Time lost restarting devices or searching knowledge bases

Delayed meetings and interrupted workflows

The loss of focus caused by technology disruptions

In many cases, employees spend significant time troubleshooting before ever contacting the service desk. They restart applications, attempt workarounds and search through help articles — each attempt costing more time.

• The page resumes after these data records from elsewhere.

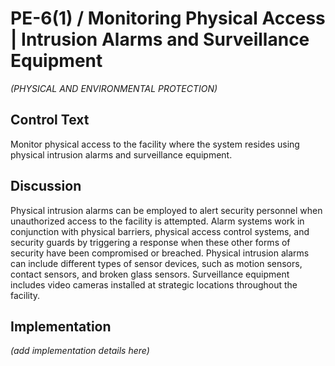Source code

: # PE-6(1) / Monitoring Physical Access | Intrusion Alarms and Surveillance Equipment

_(PHYSICAL AND ENVIRONMENTAL PROTECTION)_

## Control Text

Monitor physical access to the facility where the system resides using physical intrusion alarms and surveillance equipment.

## Discussion

Physical intrusion alarms can be employed to alert security personnel when unauthorized access to the facility is attempted. Alarm systems work in conjunction with physical barriers, physical access control systems, and security guards by triggering a response when these other forms of security have been compromised or breached. Physical intrusion alarms can include different types of sensor devices, such as motion sensors, contact sensors, and broken glass sensors. Surveillance equipment includes video cameras installed at strategic locations throughout the facility.

## Implementation

_(add implementation details here)_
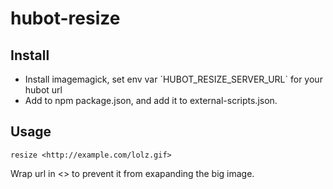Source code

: # hubot-resize

## Install

* Install imagemagick, set env var ´HUBOT_RESIZE_SERVER_URL` for your hubot url
* Add to npm package.json, and add it to external-scripts.json.

## Usage

`resize <http://example.com/lolz.gif>`

Wrap url in <> to prevent it from exapanding the big image.
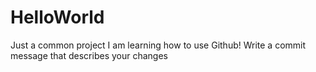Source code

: # HelloWorld
Just a common project
I am learning how to use Github!
Write a commit message that describes your changes
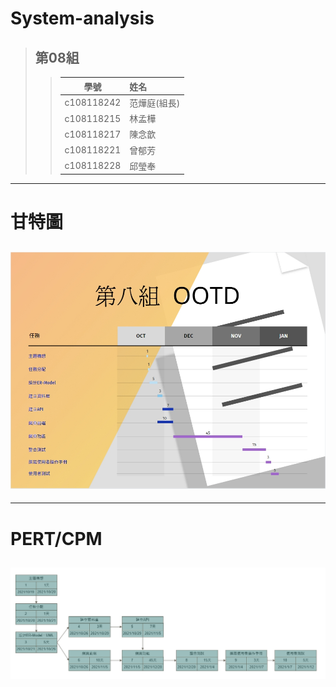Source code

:# System-analysis

>## 第08組
>>  學號       |  姓名   
>> ------------|:-----
>> c108118242  | 范燁庭(組長)
>> c108118215  | 林孟樺
>> c108118217  | 陳念歆
>> c108118221  | 曾郁芳
>> c108118228  | 邱瑩奉

------------------------------------------
# 甘特圖
## ![Gantt](FinalProjectGantt.jpg)

------------------------------------------

# PERT/CPM
## ![PERT/CPM](FinalProjectPert.jpeg)
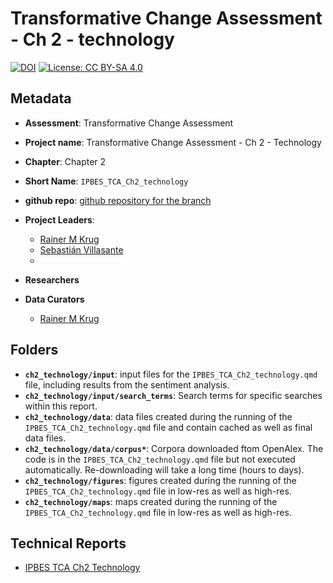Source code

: # Transformative Change Assessment - Ch 2 - technology

[![DOI](https://zenodo.org/badge/DOI/99.9999/zenodo.9999999.svg)](https://doi.org/99.9999/zenodo.9999999)
[![License: CC BY-SA 4.0](https://img.shields.io/badge/License-CC_BY--SA_4.0-lightgrey.svg)](https://creativecommons.org/licenses/by-sa/4.0/)

## Metadata

- **Assessment**: Transformative Change Assessment
- **Project name**: Transformative Change Assessment - Ch 2 - Technology
- **Chapter**: Chapter 2
- **Short Name**: `IPBES_TCA_Ch2_technology`
- **github repo**: [github repository for the branch](https://github.com/IPBES-Data/IPBES_TCA_Corpus/tree/DMR_final)

- **Project Leaders**:
  - [Rainer M Krug](mailto:Rainer.Krug@uct.ch,Rainer@krugs.de)
  - [Sebastián Villasante](mailto:sebastian.villasante@usc.es>)
  - 

- **Researchers**

- **Data Curators**
  - [Rainer M Krug](mailto:Rainer.Krug@uct.ch,Rainer@krugs.de)

## Folders

- **`ch2_technology/input`**: input files for the `IPBES_TCA_Ch2_technology.qmd` file, including results from the sentiment analysis.
- **`ch2_technology/input/search_terms`**: Search terms for specific searches within this report.
- **`ch2_technology/data`**: data files created during the running of the `IPBES_TCA_Ch2_technology.qmd` file and contain cached as well as final data files.
- **`ch2_technology/data/corpus*`**: Corpora downloaded ftom OpenAlex. The code is in the `IPBES_TCA_Ch2_technology.qmd` file but not executed automatically. Re-downloading will take a long time (hours to days).
- **`ch2_technology/figures`**: figures created during the running of the `IPBES_TCA_Ch2_technology.qmd` file in low-res as well as high-res.
- **`ch2_technology/maps`**: maps created during the running of the `IPBES_TCA_Ch2_technology.qmd` file in low-res as well as high-res.

## Technical Reports

- [IPBES TCA Ch2 Technology](IPBES_TCA_Ch2_technology.html)
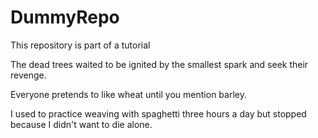 # DummyRepo
This repository is part of a tutorial

The dead trees waited to be ignited by the smallest spark and seek their revenge.

Everyone pretends to like wheat until you mention barley.

I used to practice weaving with spaghetti three hours a day but stopped because I didn't want to die alone.
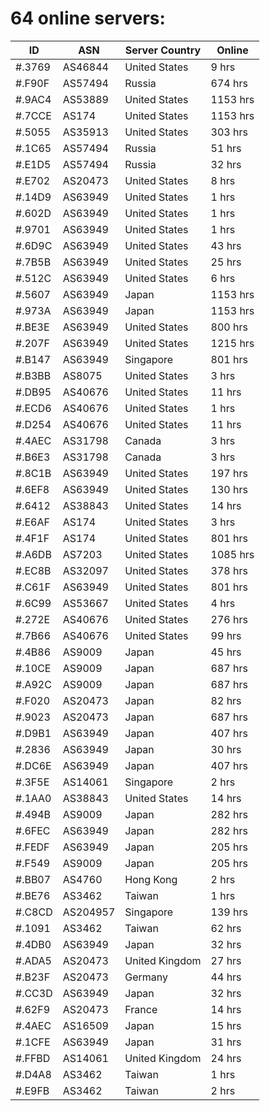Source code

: # 64 online servers:

| ID | ASN | Server Country | Online |
| ------ | ------ | ------ | ------ |
| #.3769 | AS46844 | United States | 9 hrs |
| #.F90F | AS57494 | Russia | 674 hrs |
| #.9AC4 | AS53889 | United States | 1153 hrs |
| #.7CCE | AS174 | United States | 1153 hrs |
| #.5055 | AS35913 | United States | 303 hrs |
| #.1C65 | AS57494 | Russia | 51 hrs |
| #.E1D5 | AS57494 | Russia | 32 hrs |
| #.E702 | AS20473 | United States | 8 hrs |
| #.14D9 | AS63949 | United States | 1 hrs |
| #.602D | AS63949 | United States | 1 hrs |
| #.9701 | AS63949 | United States | 1 hrs |
| #.6D9C | AS63949 | United States | 43 hrs |
| #.7B5B | AS63949 | United States | 25 hrs |
| #.512C | AS63949 | United States | 6 hrs |
| #.5607 | AS63949 | Japan | 1153 hrs |
| #.973A | AS63949 | Japan | 1153 hrs |
| #.BE3E | AS63949 | United States | 800 hrs |
| #.207F | AS63949 | United States | 1215 hrs |
| #.B147 | AS63949 | Singapore | 801 hrs |
| #.B3BB | AS8075 | United States | 3 hrs |
| #.DB95 | AS40676 | United States | 11 hrs |
| #.ECD6 | AS40676 | United States | 1 hrs |
| #.D254 | AS40676 | United States | 11 hrs |
| #.4AEC | AS31798 | Canada | 3 hrs |
| #.B6E3 | AS31798 | Canada | 3 hrs |
| #.8C1B | AS63949 | United States | 197 hrs |
| #.6EF8 | AS63949 | United States | 130 hrs |
| #.6412 | AS38843 | United States | 14 hrs |
| #.E6AF | AS174 | United States | 3 hrs |
| #.4F1F | AS174 | United States | 801 hrs |
| #.A6DB | AS7203 | United States | 1085 hrs |
| #.EC8B | AS32097 | United States | 378 hrs |
| #.C61F | AS63949 | United States | 801 hrs |
| #.6C99 | AS53667 | United States | 4 hrs |
| #.272E | AS40676 | United States | 276 hrs |
| #.7B66 | AS40676 | United States | 99 hrs |
| #.4B86 | AS9009 | Japan | 45 hrs |
| #.10CE | AS9009 | Japan | 687 hrs |
| #.A92C | AS9009 | Japan | 687 hrs |
| #.F020 | AS20473 | Japan | 82 hrs |
| #.9023 | AS20473 | Japan | 687 hrs |
| #.D9B1 | AS63949 | Japan | 407 hrs |
| #.2836 | AS63949 | Japan | 30 hrs |
| #.DC6E | AS63949 | Japan | 407 hrs |
| #.3F5E | AS14061 | Singapore | 2 hrs |
| #.1AA0 | AS38843 | United States | 14 hrs |
| #.494B | AS9009 | Japan | 282 hrs |
| #.6FEC | AS63949 | Japan | 282 hrs |
| #.FEDF | AS63949 | Japan | 205 hrs |
| #.F549 | AS9009 | Japan | 205 hrs |
| #.BB07 | AS4760 | Hong Kong | 2 hrs |
| #.BE76 | AS3462 | Taiwan | 1 hrs |
| #.C8CD | AS204957 | Singapore | 139 hrs |
| #.1091 | AS3462 | Taiwan | 62 hrs |
| #.4DB0 | AS63949 | Japan | 32 hrs |
| #.ADA5 | AS20473 | United Kingdom | 27 hrs |
| #.B23F | AS20473 | Germany | 44 hrs |
| #.CC3D | AS63949 | Japan | 32 hrs |
| #.62F9 | AS20473 | France | 14 hrs |
| #.4AEC | AS16509 | Japan | 15 hrs |
| #.1CFE | AS63949 | Japan | 31 hrs |
| #.FFBD | AS14061 | United Kingdom | 24 hrs |
| #.D4A8 | AS3462 | Taiwan | 1 hrs |
| #.E9FB | AS3462 | Taiwan | 2 hrs |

By the time an employee calls the service desk, they have often already tried several failed fixes. Still, agents need to repeat many of the same steps to diagnose and document the issue. Operationally, this makes sense. But for employees, it feels frustrating. What began as a minor interruption becomes 30 minutes of lost productivity.

At enterprise scale, that time adds up quickly. Consider a company with 20,000 employees. If each employee loses five minutes per week due to technology issues, the impact adds up to:

Consider the cumulative loss of these hours throughout a year; the true costs could easily amount to millions. Meanwhile, service desks are often under pressure to reduce operational costs by working faster.

This creates a fundamental imbalance: the visible cost (service desk operations) gets optimized. The invisible costs (the productivity lost across the workforce) do not. The service desk represents only a small portion of the overall productivity equation. It measures the cost of fixing technology problems, not the cost of the problems themselves.

Rethinking what service desks should optimize

Enterprises build highly efficient support operations while the broader interaction between employees and technology remains largely invisible. Some organizations are beginning to rethink this approach. Instead of focusing on operational efficiency, they are looking more closely at the employee experience of technology through concepts such as:

Experience Level Agreements (XLAs)

Digital experience monitoring

Workplace analytics

Employee sentiment data

The goal is no longer simply to close tickets faster — it’s to restore productivity faster. And this is the key gap: sometimes fixing the problem (what metrics cover) and maintaining productivity (what they do not) are not aligned aims. To use our scenario from the beginning, a service-desk solution may take significantly longer than finding a nearby functioning room. 

The real job of the service desk

The service desk is often described as the face of IT, but its real role is more important: protecting workforce productivity when technology fails.

Today, most service desk operations are measured through operational metrics that are essential for managing support operations at scale, but they only capture part of the story.

The broader impact of technology issues — delayed meetings, lost focus, interrupted workflows and time spent troubleshooting — is far harder to measure. As a result, many service desks optimize agent efficiency while the larger productivity impact across the workforce remains largely invisible.

The opportunity is not to move away from operational efficiency, but to expand how we define success. The most effective support organizations will continue to run efficient service desks while also focusing on something more meaningful: how quickly employees can return to productive work.

Because ultimately, the service desk doesn’t exist to manage tickets — it exists to protect the productivity of the people who rely on technology every day.